今でこそメガネづくりをされていますが、元々は、日本人なら誰もが知っている大手IT企業で『プロダクトデザイン』をされていました。
その中でも、実際に手を動かしてモノづくりをすることが好きだったとのことですが、年次が上がるにつれ、そういった現場からは離れざるを得なくなり…『昔のようにもっと手を動かしたい…』と、少し退屈さを感じるようになっていたそう。
そんなある日、自分のメガネを新調しようと思っていたところ、奥様から『近くにセミオーダーでメガネをつくれるお店があるみたいよ』と聞き、行ってみることに。そのお店は2階が工房になっており、その場でメガネづくりをしていたようで、その時に『メガネってつくれるんだ!』と知り、そこで一気にスイッチが入ったそう。

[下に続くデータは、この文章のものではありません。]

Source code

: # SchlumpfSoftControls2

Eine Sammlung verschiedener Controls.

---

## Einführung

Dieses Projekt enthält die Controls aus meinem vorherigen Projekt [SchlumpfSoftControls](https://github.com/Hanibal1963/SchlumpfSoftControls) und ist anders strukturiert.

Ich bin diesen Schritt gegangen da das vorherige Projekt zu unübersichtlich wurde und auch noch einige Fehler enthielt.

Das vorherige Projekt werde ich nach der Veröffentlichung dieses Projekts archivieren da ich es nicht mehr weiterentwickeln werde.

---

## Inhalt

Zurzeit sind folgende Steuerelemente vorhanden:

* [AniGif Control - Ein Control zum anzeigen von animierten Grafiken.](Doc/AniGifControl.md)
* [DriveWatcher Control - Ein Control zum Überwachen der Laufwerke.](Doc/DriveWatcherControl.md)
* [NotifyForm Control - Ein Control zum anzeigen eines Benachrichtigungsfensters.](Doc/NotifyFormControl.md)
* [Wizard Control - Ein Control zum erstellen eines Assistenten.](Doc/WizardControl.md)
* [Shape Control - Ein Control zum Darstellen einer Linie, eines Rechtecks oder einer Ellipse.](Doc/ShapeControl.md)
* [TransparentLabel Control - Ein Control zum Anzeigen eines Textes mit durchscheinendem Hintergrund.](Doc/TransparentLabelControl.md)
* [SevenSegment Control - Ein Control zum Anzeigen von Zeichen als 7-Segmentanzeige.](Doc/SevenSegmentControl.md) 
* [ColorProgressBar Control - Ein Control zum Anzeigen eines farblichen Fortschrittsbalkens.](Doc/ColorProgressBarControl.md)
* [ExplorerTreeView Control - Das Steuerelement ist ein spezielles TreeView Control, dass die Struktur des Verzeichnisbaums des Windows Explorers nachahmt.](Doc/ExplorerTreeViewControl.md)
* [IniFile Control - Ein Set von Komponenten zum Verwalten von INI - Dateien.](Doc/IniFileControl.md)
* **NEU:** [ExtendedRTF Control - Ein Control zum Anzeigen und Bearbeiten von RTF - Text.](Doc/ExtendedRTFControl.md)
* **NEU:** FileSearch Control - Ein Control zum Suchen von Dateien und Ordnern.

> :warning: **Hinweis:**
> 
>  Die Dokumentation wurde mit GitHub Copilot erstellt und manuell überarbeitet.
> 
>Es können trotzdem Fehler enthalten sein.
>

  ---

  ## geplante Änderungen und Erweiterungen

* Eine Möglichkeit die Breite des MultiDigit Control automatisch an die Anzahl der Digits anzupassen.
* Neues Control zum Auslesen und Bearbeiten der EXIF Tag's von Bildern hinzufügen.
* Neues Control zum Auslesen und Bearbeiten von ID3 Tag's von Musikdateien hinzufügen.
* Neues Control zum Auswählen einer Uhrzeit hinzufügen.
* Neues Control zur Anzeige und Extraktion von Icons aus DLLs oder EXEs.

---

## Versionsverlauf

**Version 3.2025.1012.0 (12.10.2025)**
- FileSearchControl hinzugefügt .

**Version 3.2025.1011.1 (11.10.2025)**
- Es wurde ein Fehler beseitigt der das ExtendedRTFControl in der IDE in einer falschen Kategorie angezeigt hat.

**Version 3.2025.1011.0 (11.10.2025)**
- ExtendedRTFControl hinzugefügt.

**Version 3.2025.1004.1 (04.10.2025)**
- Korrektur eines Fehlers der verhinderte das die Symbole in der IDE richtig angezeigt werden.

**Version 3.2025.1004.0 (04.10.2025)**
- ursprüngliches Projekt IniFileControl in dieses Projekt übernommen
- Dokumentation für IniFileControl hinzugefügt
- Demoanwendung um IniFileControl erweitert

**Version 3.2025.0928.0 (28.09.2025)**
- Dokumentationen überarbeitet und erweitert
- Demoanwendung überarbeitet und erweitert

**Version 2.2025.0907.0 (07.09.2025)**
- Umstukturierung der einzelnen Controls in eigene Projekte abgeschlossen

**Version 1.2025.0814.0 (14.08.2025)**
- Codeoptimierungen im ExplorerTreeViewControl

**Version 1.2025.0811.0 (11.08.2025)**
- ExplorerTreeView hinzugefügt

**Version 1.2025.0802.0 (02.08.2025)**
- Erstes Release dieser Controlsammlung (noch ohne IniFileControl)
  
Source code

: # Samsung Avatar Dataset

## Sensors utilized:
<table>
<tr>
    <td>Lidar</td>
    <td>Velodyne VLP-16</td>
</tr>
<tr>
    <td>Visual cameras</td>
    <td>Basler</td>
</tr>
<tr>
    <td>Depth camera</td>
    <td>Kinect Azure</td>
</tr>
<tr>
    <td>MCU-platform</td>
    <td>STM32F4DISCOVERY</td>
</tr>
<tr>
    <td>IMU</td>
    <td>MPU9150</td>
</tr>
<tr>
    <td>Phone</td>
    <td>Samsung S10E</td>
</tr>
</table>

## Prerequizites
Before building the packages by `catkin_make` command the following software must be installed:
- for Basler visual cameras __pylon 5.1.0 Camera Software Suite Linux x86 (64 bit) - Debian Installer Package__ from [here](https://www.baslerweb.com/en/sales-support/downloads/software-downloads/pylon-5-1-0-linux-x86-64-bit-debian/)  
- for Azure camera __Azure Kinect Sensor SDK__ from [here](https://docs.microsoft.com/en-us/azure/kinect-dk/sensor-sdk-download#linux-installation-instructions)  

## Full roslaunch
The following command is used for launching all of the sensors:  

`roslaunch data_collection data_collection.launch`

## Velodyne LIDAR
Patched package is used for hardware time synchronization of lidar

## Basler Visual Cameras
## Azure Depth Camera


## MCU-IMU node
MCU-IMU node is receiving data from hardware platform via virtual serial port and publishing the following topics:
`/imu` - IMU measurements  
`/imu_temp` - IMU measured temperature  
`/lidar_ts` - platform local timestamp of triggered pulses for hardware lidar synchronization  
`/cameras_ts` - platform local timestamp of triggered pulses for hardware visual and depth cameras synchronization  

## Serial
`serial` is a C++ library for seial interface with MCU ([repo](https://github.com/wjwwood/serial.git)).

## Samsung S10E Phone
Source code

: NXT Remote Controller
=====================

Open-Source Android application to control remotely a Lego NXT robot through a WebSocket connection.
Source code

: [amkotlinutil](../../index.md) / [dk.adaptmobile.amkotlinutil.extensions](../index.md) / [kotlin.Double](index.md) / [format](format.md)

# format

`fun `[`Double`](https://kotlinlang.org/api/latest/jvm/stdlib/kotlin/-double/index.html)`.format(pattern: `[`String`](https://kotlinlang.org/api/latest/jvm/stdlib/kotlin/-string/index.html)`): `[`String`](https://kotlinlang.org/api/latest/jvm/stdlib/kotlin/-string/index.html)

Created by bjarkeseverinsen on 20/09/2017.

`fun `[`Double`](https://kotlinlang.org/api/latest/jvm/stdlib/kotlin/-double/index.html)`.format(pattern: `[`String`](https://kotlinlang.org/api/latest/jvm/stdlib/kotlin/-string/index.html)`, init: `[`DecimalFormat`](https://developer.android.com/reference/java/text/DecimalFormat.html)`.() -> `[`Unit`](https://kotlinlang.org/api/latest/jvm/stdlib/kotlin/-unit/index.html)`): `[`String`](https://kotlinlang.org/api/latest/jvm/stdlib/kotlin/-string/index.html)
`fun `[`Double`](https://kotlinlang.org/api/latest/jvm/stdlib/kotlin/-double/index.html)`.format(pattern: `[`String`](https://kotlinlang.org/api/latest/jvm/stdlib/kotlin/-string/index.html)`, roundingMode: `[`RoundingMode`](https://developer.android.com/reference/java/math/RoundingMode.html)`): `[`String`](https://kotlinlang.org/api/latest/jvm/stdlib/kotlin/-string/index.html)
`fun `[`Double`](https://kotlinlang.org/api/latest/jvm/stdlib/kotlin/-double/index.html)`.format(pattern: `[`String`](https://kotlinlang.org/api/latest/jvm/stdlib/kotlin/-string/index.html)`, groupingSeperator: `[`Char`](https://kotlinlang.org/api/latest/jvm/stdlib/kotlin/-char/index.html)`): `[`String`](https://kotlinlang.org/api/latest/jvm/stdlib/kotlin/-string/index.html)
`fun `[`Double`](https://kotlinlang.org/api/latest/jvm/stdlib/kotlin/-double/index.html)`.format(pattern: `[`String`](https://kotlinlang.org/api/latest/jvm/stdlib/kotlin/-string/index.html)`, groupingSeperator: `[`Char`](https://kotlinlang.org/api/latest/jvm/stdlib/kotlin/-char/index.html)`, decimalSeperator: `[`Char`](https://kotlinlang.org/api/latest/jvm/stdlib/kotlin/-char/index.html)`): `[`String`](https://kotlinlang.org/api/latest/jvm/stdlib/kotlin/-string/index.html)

何とか一人前の材料を調達し、一か八か作ってみたところ、それが何となく形に!そこからメガネづくりにハマり、さらなる製作のため、鯖江のメーカーに突撃し、自分で作ったメガネ見せながら、材料を手に入れるルートを確保したそうで、その行動力には私も驚きました笑
それからというもの、メガネを作っては会社に持って行って、デザイン部の同僚に販売をしていたとのこと笑
デザイン部というだけあって、デザインやクオリティにこだわりの強い人が多く、自然とメガネづくりがブラッシュアップされていきました。
ある時、日本最大のクラフトイベントでもある『松本クラフトフェア』へ出展した澤口さん。自分のメガネを喜んでくれる方が多いことに手応えを感じ、会社を退職し起業。川越にある古民家を改装し、澤口眼鏡舎が誕生しました。
オーダーメイドという稀有なスタイル
最初はハンドメイドの1点ものとして、メガネを販売していた澤口さん。とあるクラフトフェアで、お客様から「昨日あったメガネ、売れてしまったようだけど、注文はできないの?」と言われ、咄嗟にその方のお顔のサイズを計測し、受注。製作し、後日お渡しをしたところ、とても喜んでいただけたそう。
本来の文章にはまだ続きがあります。